Task: Go line by line through the entries below and copy those containing the string "https".

Dataset content:
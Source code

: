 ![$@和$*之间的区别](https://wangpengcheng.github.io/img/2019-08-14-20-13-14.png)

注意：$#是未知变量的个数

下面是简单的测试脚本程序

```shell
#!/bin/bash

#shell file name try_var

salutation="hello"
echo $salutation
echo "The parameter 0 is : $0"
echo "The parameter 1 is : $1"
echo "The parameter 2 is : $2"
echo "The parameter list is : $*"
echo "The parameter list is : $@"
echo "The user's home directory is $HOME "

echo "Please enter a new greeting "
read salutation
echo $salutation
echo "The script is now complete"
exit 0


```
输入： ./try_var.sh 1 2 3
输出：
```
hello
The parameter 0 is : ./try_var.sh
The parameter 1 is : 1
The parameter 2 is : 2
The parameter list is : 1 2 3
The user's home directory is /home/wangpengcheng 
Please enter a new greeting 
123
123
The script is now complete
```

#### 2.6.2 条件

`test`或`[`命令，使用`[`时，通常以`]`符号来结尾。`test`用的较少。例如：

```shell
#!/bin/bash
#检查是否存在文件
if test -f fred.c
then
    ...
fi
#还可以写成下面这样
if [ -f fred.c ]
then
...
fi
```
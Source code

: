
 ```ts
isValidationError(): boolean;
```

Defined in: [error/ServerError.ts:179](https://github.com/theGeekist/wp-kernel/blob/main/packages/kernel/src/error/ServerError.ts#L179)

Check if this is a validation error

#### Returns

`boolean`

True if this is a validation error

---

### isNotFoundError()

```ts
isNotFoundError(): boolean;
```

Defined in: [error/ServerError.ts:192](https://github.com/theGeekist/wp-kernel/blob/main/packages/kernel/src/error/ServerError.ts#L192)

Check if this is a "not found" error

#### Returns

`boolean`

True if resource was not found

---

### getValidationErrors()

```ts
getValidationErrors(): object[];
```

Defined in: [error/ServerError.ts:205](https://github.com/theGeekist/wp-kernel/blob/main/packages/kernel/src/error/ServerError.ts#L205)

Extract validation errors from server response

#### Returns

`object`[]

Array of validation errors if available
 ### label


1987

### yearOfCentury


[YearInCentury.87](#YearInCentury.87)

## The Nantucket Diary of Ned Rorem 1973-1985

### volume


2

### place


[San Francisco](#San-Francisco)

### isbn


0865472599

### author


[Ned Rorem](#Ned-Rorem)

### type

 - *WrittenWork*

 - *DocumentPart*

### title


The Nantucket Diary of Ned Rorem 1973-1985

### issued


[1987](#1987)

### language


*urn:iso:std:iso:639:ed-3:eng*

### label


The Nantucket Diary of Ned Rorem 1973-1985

Answer section:
: ![$@和$*之间的区别](https://wangpengcheng.github.io/img/2019-08-14-20-13-14.png)
Defined in: [error/ServerError.ts:179](https://github.com/theGeekist/wp-kernel/blob/main/packages/kernel/src/error/ServerError.ts#L179)
Defined in: [error/ServerError.ts:192](https://github.com/theGeekist/wp-kernel/blob/main/packages/kernel/src/error/ServerError.ts#L192)
Defined in: [error/ServerError.ts:205](https://github.com/theGeekist/wp-kernel/blob/main/packages/kernel/src/error/ServerError.ts#L205)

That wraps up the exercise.